Indiana left-handed pitcher Conner Linn took the mound Tuesday night against Ball State, ready to kick off the game for the Hoosiers in an opening role. But his outing wouldn’t last long.
The Cardinals shelled the graduate transfer from Northern Kentucky for six hits and four earned runs, failing to record more than two outs before being pulled.
In a four-run hole, the Hoosiers could have accepted defeat.
“It would’ve been really easy to roll over,” head coach Jeff Mercer said. “It would’ve been really easy to say, ‘Poor pity us, I can’t believe this happened,’ and just kind of sleepwalked the rest of the game.”
But the Hoosiers didn’t, picking up a 6-4 win that Mercer said defined what he wants his program to be.
“This was a cultural win.”
A cultural win which came in one of the stranger baseball games you’ll ever see. After the teams exchanged four-run opening frames, both bullpens held their own. No more runs would score until the bottom of the seventh, when Landen Fry brought Jake Hanley in to score on a throwing error by Cardinals third baseman Ryan Muizelaar.
Fry would score two batters later after Will Moore snuck a ground ball through the right side of the infield to create more cushion.
The offense had done their job. Now, it was up to a bullpen which, Mercer admitted, hasn’t always been able to execute properly.
But not tonight.
Overall, five bullpen arms combined to record the final 25 outs, the highest number for an Indiana bullpen in over three years.
“Our whole mindset was just go after guys, attack,” reliever Kaden Jacobi said.
Ivan Mastalski was first out of the pen, taking over from Linn. The freshman got through 3.1 innings of work without a scratch, impressing both his head coach and his teammates with his stuff, allowing just two base runners into scoring position and striking out a pair.
“He’s been a dog for us all year,” Jacobi said of Mastalski. “As a freshman, it takes a lot mentally to go out there…and put up zeros like that.”
Jacobi followed Mastalski and recorded two scoreless frames of his own. Kellen English did the same in his sole inning of the night.
The wheels flirted with coming off in the eighth with freshman Xavier Carrera, who wound up putting the tying run on first base.

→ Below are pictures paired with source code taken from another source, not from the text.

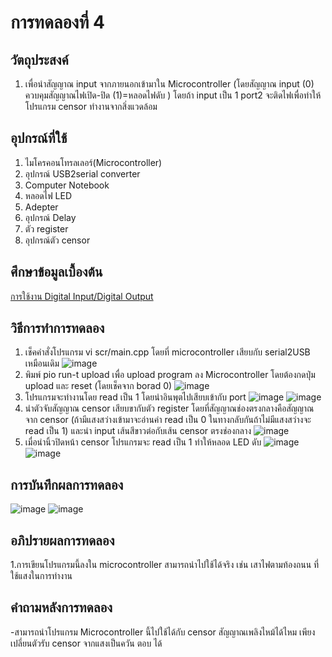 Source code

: # การทดลองที่ 4  

## วัตถุประสงค์
1. เพื่อนำสัญญาณ input จากภายนอกเข้ามาใน Microcontroller (โดยสัญญาณ input (0) ควบคุมสัญญาณไฟเปิด-ปิด (1)=หลอดไฟดับ )
โดยถ้า input เป็น 1 port2 จะติดไฟเพื่อทำให้โปรแกรม censor ทำงานจากสิ่งแวดล้อม

## อุปกรณ์ที่ใช้
1. ไมโครคอนโทรลเลอร์(Microcontroller)
2. อุปกรณ์ USB2serial converter
3. Computer Notebook
4. หลอดไฟ LED
5. Adepter
6. อุปกรณ์ Delay 
7. ตัว register
8. อุปกรณ์ตัว censor

## ศึกษาข้อมูลเบื้องต้น
[การใช้งาน Digital Input/Digital Output](https://blog.thaieasyelec.com/espino32-ch4-how-to-use-digital-input-output/)

## วิธีการทำการทดลอง
1. เช็คคำสั่งโปรแกรม vi scr/main.cpp โดยที่ microcontroller เสียบกับ serial2USB เหมือนเดิม
![image](https://user-images.githubusercontent.com/80879900/112402325-edada100-8d3e-11eb-8d56-47be5428e824.png)
2. พิมพ์ pio run-t upload เพื่อ upload program ลง Microcontroller โดยต้องกดปุ่ม upload และ reset (โดยเช็คจาก borad 0) 
![image](https://user-images.githubusercontent.com/80879900/112402610-6b71ac80-8d3f-11eb-9615-7092c973e203.png)
3. โปรแกรมจะทำงานโดย read เป็น 1 โดยนำอินพุตไปเสียบเข้ากับ port
![image](https://user-images.githubusercontent.com/80879900/112402692-90feb600-8d3f-11eb-92ef-df7835604cf5.png)
![image](https://user-images.githubusercontent.com/80879900/112403001-24d08200-8d40-11eb-864e-52afc7551318.png)
4. นำตัวจับสัญญาณ censor เสียบขากับตัว register โดยที่สัญญาณช่องตรงกลางคือสัญญาณจาก censor (ถ้ามีแสงสว่างเข้ามาจะอ่านค่า read เป็น 0  ในทางกลับกันถ้าไม่มีแสงสว่างจะ read เป็น 1) และนำ input เส้นสีขาวต่อกับเส้น censor ตรงช่องกลาง
![image](https://user-images.githubusercontent.com/80879900/112402948-09657700-8d40-11eb-8fd9-aa23261ae985.png)
6. เมื่อนำนิ้วปิดหน้า censor โปรแกรมจะ read เป็น 1 ทำให้หลอด LED ดับ
![image](https://user-images.githubusercontent.com/80879900/112403139-72e58580-8d40-11eb-8da3-e011d37d0045.png)
![image](https://user-images.githubusercontent.com/80879900/112403165-7ed14780-8d40-11eb-9eed-5a77e064f57b.png)

## การบันทึกผลการทดลอง
![image](https://user-images.githubusercontent.com/80879900/112403171-82fd6500-8d40-11eb-984c-2bfbf975fb34.png)
![image](https://user-images.githubusercontent.com/80879900/112403201-8ee92700-8d40-11eb-86b1-802ddaf15727.png)

## อภิปรายผลการทดลอง
1.การเขียนโปรแกรมนี้ลงใน microcontroller สามารถนำไปใช้ได้จริง เช่น เสาไฟตามท้องถนน ที่ใช้แสงในการทำงาน  

## คำถามหลังการทดลอง
-สามารถนำโปรแกรม Microcontroller นี้ไปใช้ได้กับ censor สัญญาณเพลิงไหม้ได้ไหม เพียงเปลี่ยนตัวรับ censor จากแสงเป็นควัน
ตอบ ได้
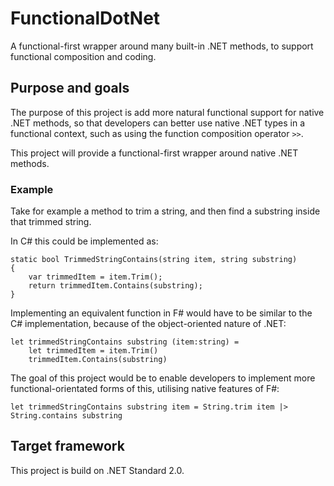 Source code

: # FunctionalDotNet
 
A functional-first wrapper around many built-in .NET methods, to support functional composition and coding.

## Purpose and goals
The purpose of this project is add more natural functional support for native .NET methods, so that developers can better use native .NET types in a functional context, such as using the function composition operator `>>`.

This project will provide a functional-first wrapper around native .NET methods.

### Example

Take for example a method to trim a string, and then find a substring inside that trimmed string.

In C# this could be implemented as:

    static bool TrimmedStringContains(string item, string substring)
    {
        var trimmedItem = item.Trim();
        return trimmedItem.Contains(substring);
    }

Implementing an equivalent function in F# would have to be similar to the C# implementation, because of the object-oriented nature of .NET:

    let trimmedStringContains substring (item:string) =
        let trimmedItem = item.Trim()
        trimmedItem.Contains(substring)

The goal of this project would be to enable developers to implement more functional-orientated forms of this, utilising native features of F#:

    let trimmedStringContains substring item = String.trim item |> String.contains substring

## Target framework

This project is build on .NET Standard 2.0.
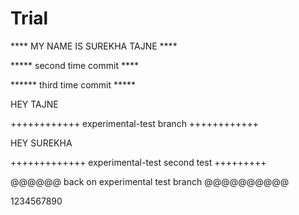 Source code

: Trial
=====

**** MY NAME IS SUREKHA TAJNE ****


***** second time commit ****


****** third time commit *****

HEY TAJNE


++++++++++++ experimental-test branch ++++++++++++

HEY SUREKHA

+++++++++++++ experimental-test second test +++++++++

@@@@@@ back on experimental test branch @@@@@@@@@@

1234567890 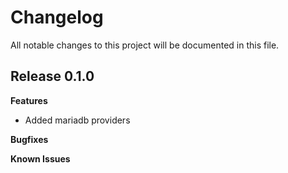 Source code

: # Changelog

All notable changes to this project will be documented in this file.

## Release 0.1.0

**Features**

* Added mariadb providers

**Bugfixes**

**Known Issues**
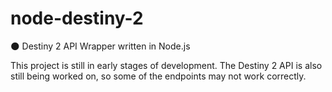 # node-destiny-2

:new_moon: Destiny 2 API Wrapper written in Node.js 

This project is still in early stages of development. The Destiny 2 API is also still being worked on, so some of the endpoints may not work correctly. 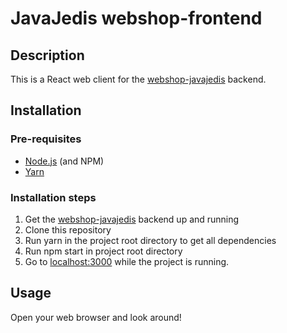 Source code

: # JavaJedis webshop-frontend

## Description

This is a React web client for the [webshop-javajedis](https://github.com/Campus-Molndal-JIN23/webshop-javajedis) backend.

## Installation

### Pre-requisites

- [Node.js](https://nodejs.org/en/download) (and NPM)
- [Yarn](https://yarnpkg.com/getting-started/install)

### Installation steps

1. Get the [webshop-javajedis](https://github.com/Campus-Molndal-JIN23/webshop-javajedis) backend up and running
2. Clone this repository
3. Run yarn in the project root directory to get all dependencies
4. Run npm start in project root directory
5. Go to [localhost:3000](http://localhost:3000) while the project is running.

## Usage

Open your web browser and look around!
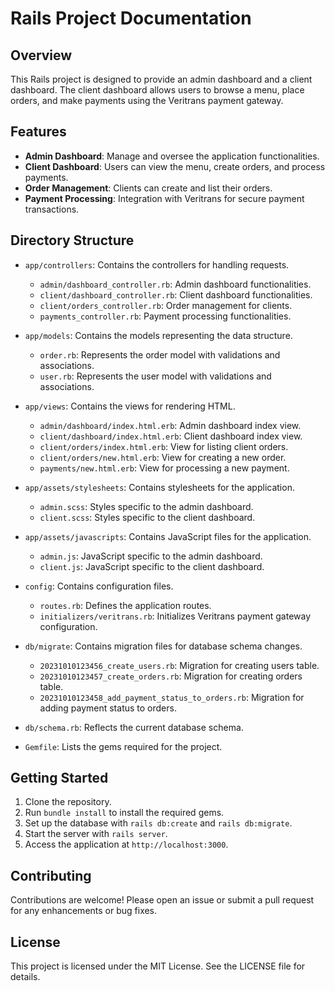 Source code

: # Rails Project Documentation

## Overview

This Rails project is designed to provide an admin dashboard and a client dashboard. The client dashboard allows users to browse a menu, place orders, and make payments using the Veritrans payment gateway.

## Features

- **Admin Dashboard**: Manage and oversee the application functionalities.
- **Client Dashboard**: Users can view the menu, create orders, and process payments.
- **Order Management**: Clients can create and list their orders.
- **Payment Processing**: Integration with Veritrans for secure payment transactions.

## Directory Structure

- `app/controllers`: Contains the controllers for handling requests.
  - `admin/dashboard_controller.rb`: Admin dashboard functionalities.
  - `client/dashboard_controller.rb`: Client dashboard functionalities.
  - `client/orders_controller.rb`: Order management for clients.
  - `payments_controller.rb`: Payment processing functionalities.

- `app/models`: Contains the models representing the data structure.
  - `order.rb`: Represents the order model with validations and associations.
  - `user.rb`: Represents the user model with validations and associations.

- `app/views`: Contains the views for rendering HTML.
  - `admin/dashboard/index.html.erb`: Admin dashboard index view.
  - `client/dashboard/index.html.erb`: Client dashboard index view.
  - `client/orders/index.html.erb`: View for listing client orders.
  - `client/orders/new.html.erb`: View for creating a new order.
  - `payments/new.html.erb`: View for processing a new payment.

- `app/assets/stylesheets`: Contains stylesheets for the application.
  - `admin.scss`: Styles specific to the admin dashboard.
  - `client.scss`: Styles specific to the client dashboard.

- `app/assets/javascripts`: Contains JavaScript files for the application.
  - `admin.js`: JavaScript specific to the admin dashboard.
  - `client.js`: JavaScript specific to the client dashboard.

- `config`: Contains configuration files.
  - `routes.rb`: Defines the application routes.
  - `initializers/veritrans.rb`: Initializes Veritrans payment gateway configuration.

- `db/migrate`: Contains migration files for database schema changes.
  - `20231010123456_create_users.rb`: Migration for creating users table.
  - `20231010123457_create_orders.rb`: Migration for creating orders table.
  - `20231010123458_add_payment_status_to_orders.rb`: Migration for adding payment status to orders.

- `db/schema.rb`: Reflects the current database schema.

- `Gemfile`: Lists the gems required for the project.

## Getting Started

1. Clone the repository.
2. Run `bundle install` to install the required gems.
3. Set up the database with `rails db:create` and `rails db:migrate`.
4. Start the server with `rails server`.
5. Access the application at `http://localhost:3000`.

## Contributing

Contributions are welcome! Please open an issue or submit a pull request for any enhancements or bug fixes.

## License

This project is licensed under the MIT License. See the LICENSE file for details.
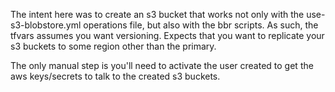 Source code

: The intent here was to create an s3 bucket that works not only with the use-s3-blobstore.yml operations file, but also with the bbr scripts.
As such, the tfvars assumes you want versioning.  Expects that you want to replicate your s3 buckets to some region other than the primary.  

The only manual step is you'll need to activate the user created to get the aws keys/secrets to talk to the created s3 buckets.
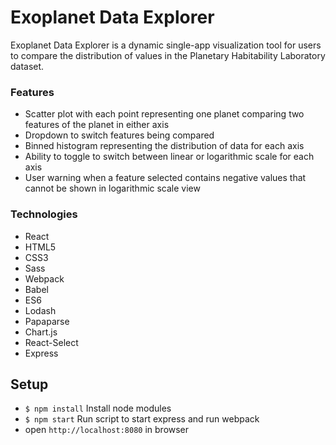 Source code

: # Exoplanet Data Explorer

Exoplanet Data Explorer is a dynamic single-app visualization tool for users to compare the distribution of values in the Planetary Habitability Laboratory dataset.

### Features

- Scatter plot with each point representing one planet comparing two features of the planet in either axis
- Dropdown to switch features being compared
- Binned histogram representing the distribution of data for each axis
- Ability to toggle to switch between linear or logarithmic scale for each axis
- User warning when a feature selected contains negative values that cannot be shown in logarithmic scale view

### Technologies

- React
- HTML5
- CSS3
- Sass
- Webpack
- Babel
- ES6
- Lodash
- Papaparse
- Chart.js
- React-Select
- Express

## Setup
- `$ npm install` Install node modules
- `$ npm start` Run script to start express and run webpack
- open `http://localhost:8080` in browser

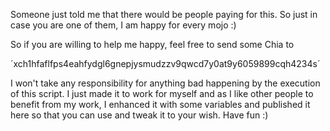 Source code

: Someone just told me that there would be people paying for this.
So just in case you are one of them, I am happy for every mojo :)

So if you are willing to help me happy, feel free to send some Chia to

´xch1hfaflfps4eahfydgl6gnepjysmudzzv9qwcd7y0at9y6059899cqh4234s´



I won't take any responsibility for anything bad happening by the execution of this script. I just made it to work for myself and as I like other people to benefit from my work, I enhanced it with some variables and published it here so that you can use and tweak it to your wish. Have fun :)
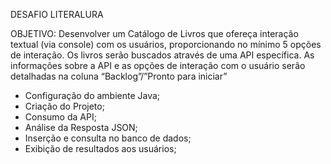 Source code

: DESAFIO LITERALURA

OBJETIVO: Desenvolver um Catálogo de Livros que ofereça interação textual (via console) com os usuários, proporcionando no mínimo 5 opções de interação. Os livros serão buscados através de uma API específica. As informações sobre a API e as opções de interação com o usuário serão detalhadas na coluna “Backlog”/”Pronto para iniciar”

- Configuração do ambiente Java;
- Criação do Projeto;
- Consumo da API;
- Análise da Resposta JSON;
- Inserção e consulta no banco de dados;
- Exibição de resultados aos usuários;
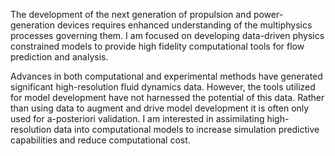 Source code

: The development of the next generation of propulsion and power-generation devices requires enhanced understanding of the multiphysics processes governing them. I am focused on developing data-driven physics constrained models to provide high fidelity computational tools for flow prediction and analysis.

Advances in both computational and experimental methods have generated significant high-resolution fluid dynamics data. However, the tools utilized for model development have not harnessed the potential of this data. Rather than using data to augment and drive model development it is often only used for a-posteriori validation. I am interested in assimilating high-resolution data into computational models to increase simulation predictive capabilities and reduce computational cost.
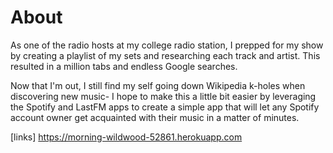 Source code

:# About

As one of the radio hosts at my college radio station, I prepped for my show by creating a playlist of my sets and researching each track and artist. This resulted in a million tabs and endless Google searches. 

Now that I'm out, I still find my self going down Wikipedia k-holes when discovering new music- I hope to make this a little bit easier by leveraging the Spotify and LastFM apps to create a simple app that will let any Spotify account owner get acquainted with their music in a matter of minutes.


[links] https://morning-wildwood-52861.herokuapp.com


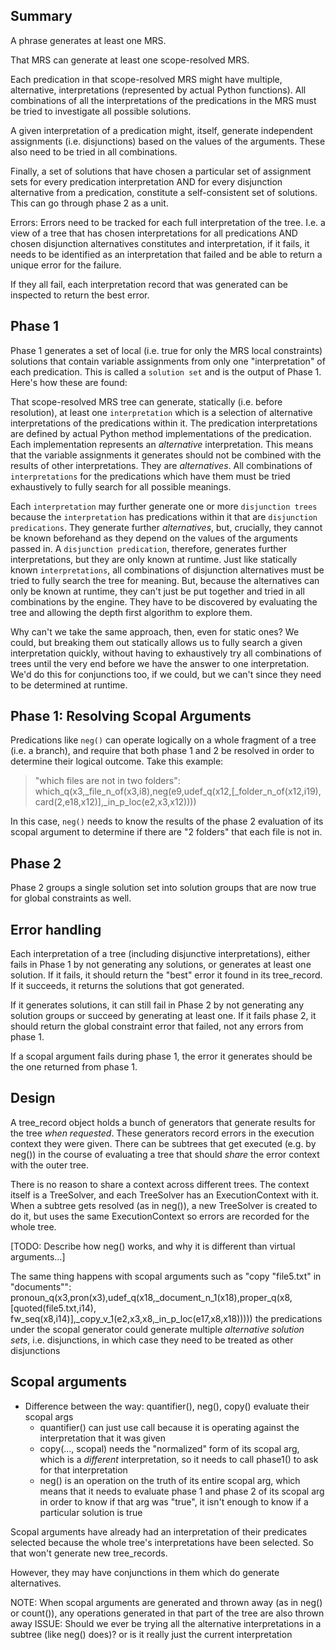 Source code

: ## Summary
A phrase generates at least one MRS. 

That MRS can generate at least one scope-resolved MRS.

Each predication in that scope-resolved MRS might have multiple, alternative, interpretations (represented by actual Python functions). All combinations of all the interpretations of the predications in the MRS must be tried to investigate all possible solutions.

A given interpretation of a predication might, itself, generate independent assignments (i.e. disjunctions) based on the values of the arguments.  These also need to be tried in all combinations.

Finally, a set of solutions that have chosen a particular set of assignment sets for every predication interpretation AND for every disjunction alternative from a predication, constitute a self-consistent set of solutions. This can go through phase 2 as a unit.

Errors: Errors need to be tracked for each full interpretation of the tree. I.e. a view of a tree that has chosen interpretations for all predications AND chosen disjunction alternatives constitutes and interpretation, if it fails, it needs to be identified as an interpretation that failed and be able to return a unique error for the failure.

If they all fail, each interpretation record that was generated can be inspected to return the best error.

## Phase 1
Phase 1 generates a set of local (i.e. true for only the MRS local constraints) solutions that contain variable assignments from only one "interpretation" of each predication. This is called a `solution set` and is the output of Phase 1. Here's how these are found:

That scope-resolved MRS tree can generate, statically (i.e. before resolution), at least one `interpretation` which is a selection of alternative interpretations of the predications within it. The predication interpretations are defined by actual Python method implementations of the predication.  Each implementation represents an *alternative* interpretation. This means that the variable assignments it generates should not be combined with the results of other interpretations.  They are *alternatives*. All combinations of `interpretations` for the predications which have them must be tried exhaustively to fully search for all possible meanings.

Each `interpretation` may further generate one or more `disjunction trees` because the `interpretation` has predications within it that are `disjunction predications`. They generate further *alternatives*, but, crucially, they cannot be known beforehand as they depend on the values of the arguments passed in. A `disjunction predication`, therefore, generates further interpretations, but they are only known at runtime. Just like statically known `interpretations`, all combinations of disjunction alternatives must be tried to fully search the tree for meaning. But, because the alternatives can only be known at runtime, they can't just be put together and tried in all combinations by the engine. They have to be discovered by evaluating the tree and allowing the depth first algorithm to explore them.

Why can't we take the same approach, then, even for static ones? We could, but breaking them out statically allows us to fully search a given interpretation quickly, without having to exhaustively try all combinations of trees until the very end before we have the answer to one interpretation.  We'd do this for conjunctions too, if we could, but we can't since they need to be determined at runtime.


## Phase 1: Resolving Scopal Arguments
Predications like `neg()` can operate logically on a whole fragment of a tree (i.e. a branch), and require that both phase 1 and 2 be resolved in order to determine their logical outcome. Take this example:

> "which files are not in two folders": which_q(x3,_file_n_of(x3,i8),neg(e9,udef_q(x12,[_folder_n_of(x12,i19), card(2,e18,x12)],_in_p_loc(e2,x3,x12))))

In this case, `neg()` needs to know the results of the phase 2 evaluation of its scopal argument to determine if there are "2 folders" that each file is not in.

## Phase 2
Phase 2 groups a single solution set into solution groups that are now true for global constraints as well.

## Error handling
Each interpretation of a tree (including disjunctive interpretations), either fails in Phase 1 by not generating any solutions, or generates at least one solution. If it fails, it should return the "best" error it found in its tree_record. If it succeeds, it returns the solutions that got generated.

If it generates solutions, it can still fail in Phase 2 by not generating any solution groups or succeed by generating at least one. If it fails phase 2, it should return the global constraint error that failed, not any errors from phase 1.

If a scopal argument fails during phase 1, the error it generates should be the one returned from phase 1.


## Design
A tree_record object holds a bunch of generators that generate results for the tree *when requested*. These generators record errors in the execution context they were given. There can be subtrees that get executed (e.g. by neg()) in the course of evaluating a tree that should *share* the error context with the outer tree.  

There is no reason to share a context across different trees.  The context itself is a TreeSolver, and each TreeSolver has an ExecutionContext with it. When a subtree gets resolved (as in neg()), a new TreeSolver is created to do it, but uses the same ExecutionContext so errors are recorded for the whole tree.

[TODO: Describe how neg() works, and why it is different than virtual arguments...]

The same thing happens with scopal arguments such as "copy "file5.txt" in "documents"":
    pronoun_q(x3,pron(x3),udef_q(x18,_document_n_1(x18),proper_q(x8,[quoted(file5.txt,i14), fw_seq(x8,i14)],_copy_v_1(e2,x3,x8,_in_p_loc(e17,x8,x18)))))
    the predications under the scopal generator could generate multiple *alternative solution sets*, i.e. disjunctions, in which case they need to be treated as other disjunctions
    

## Scopal arguments
- Difference between the way: quantifier(), neg(), copy() evaluate their scopal args
  - quantifier() can just use call because it is operating against the interpretation that it was given
  - copy(..., scopal) needs the "normalized" form of its scopal arg, which is a *different* interpretation, so it needs to call phase1() to ask for that interpretation
  - neg() is an operation on the truth of its entire scopal arg, which means that it needs to evaluate phase 1 and phase 2 
    of its scopal arg in order to know if that arg was "true", it isn't enough to know if a particular solution is true

Scopal arguments have already had an interpretation of their predicates selected because the whole tree's interpretations have been selected. So that won't generate new tree_records.

However, they may have conjunctions in them which do generate alternatives.

NOTE: When scopal arguments are generated and thrown away (as in neg() or count()), any operations generated in that part of the tree are also thrown away
ISSUE: Should we ever be trying all the alternative interpretations in a subtree (like neg() does)? or is it really just the current interpretation  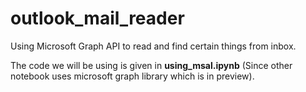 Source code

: # outlook_mail_reader
Using Microsoft Graph API to read and find certain things from inbox.


The code we will be using is given in **using_msal.ipynb** (Since other notebook uses microsoft graph library which is in preview).
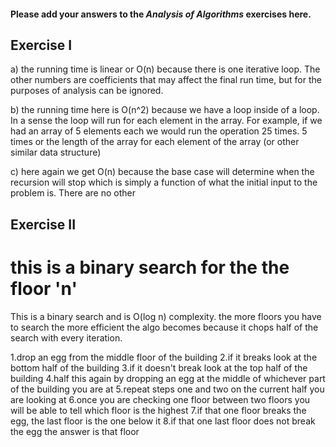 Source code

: #### Please add your answers to the ***Analysis of  Algorithms*** exercises here.

## Exercise I

a) the running time is linear or O(n) because there is one iterative loop.  The other numbers are 
coefficients that may affect the final run time, but for the purposes of analysis can be ignored.


b) the running time here is O(n^2) because we have a loop inside of a loop. In a sense the loop will
run for each element in the array.  For example, if we had an array of 5 elements each we would run 
the operation 25 times.  5 times or the length of the array for each element of the array (or other 
similar data structure)


c) here again we get O(n) because the base case will determine when the recursion will stop which is
simply a function of what the initial input to the problem is. There are no other 

## Exercise II

# this is a binary search for the the floor 'n'

This is a binary search and is O(log n) complexity.  the more floors you have to search the more 
efficient the algo becomes because it chops half of the search with every iteration.

1.drop an egg from the middle floor of the building
2.if it breaks look at the bottom half of the building
3.if it doesn't break look at the top half of the building
4.half this again by dropping an egg at the middle of whichever part of the building you are at
5.repeat steps one and two on the current half you are looking at
6.once you are checking one floor between two floors you will be able to tell which floor is the highest
7.if that one floor breaks the egg, the last floor is the one below it
8.if that one last floor does not break the egg the answer is that floor
    
    



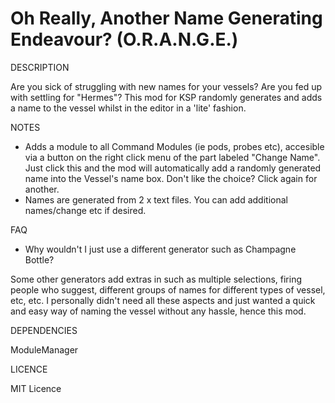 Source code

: # Oh Really, Another Name Generating Endeavour? (O.R.A.N.G.E.)

DESCRIPTION

Are you sick of struggling with new names for your vessels? Are you fed up with settling for "Hermes"? 
This mod for KSP randomly generates and adds a name to the vessel whilst in the editor in a 'lite' fashion.


NOTES

- Adds a module to all Command Modules (ie pods, probes etc), accesible via a button on the right click 
  menu of the part labeled "Change Name". Just click this and the mod will automatically add a randomly 
  generated name into the Vessel's name box. Don't like the choice? Click again for another.
- Names are generated from 2 x text files. You can add additional names/change etc if desired.



FAQ

- Why wouldn't I just use a different generator such as Champagne Bottle?

Some other generators add extras in such as multiple selections, firing people who suggest, different 
groups of names for different types of vessel, etc, etc. I personally didn't need all these aspects 
and just wanted a quick and easy way of naming the vessel without any hassle, hence this mod.


DEPENDENCIES

ModuleManager


LICENCE

MIT Licence





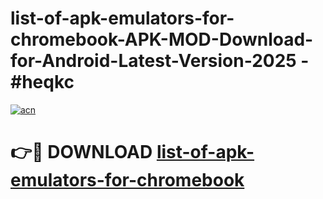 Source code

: # list-of-apk-emulators-for-chromebook-APK-MOD-Download-for-Android-Latest-Version-2025 - #heqkc

[![acn](https://github.com/user-attachments/assets/0f9c940e-d8b0-45ae-aac7-cd30a18b3e1c)](https://app.mediaupload.pro?title=list-of-apk-emulators-for-chromebook&ref=03M)

# 👉🔴 DOWNLOAD [list-of-apk-emulators-for-chromebook](https://app.mediaupload.pro?title=list-of-apk-emulators-for-chromebook&ref=03M)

Point Loma transfer Michael Sarhatt inherited the precarious situation, and made it worse before making anything better by walking his first batter to load the bases with only one out.
In earlier games this season, Sarhatt may have folded. The Indiana bullpen has been prone to collapsing all too often.
But not tonight.
The Belmont, California native shoved a high fastball past Brayden Huebner to escape the jam, giving the Hoosiers a lifeline. As Jacobi later said, “that saved the game.”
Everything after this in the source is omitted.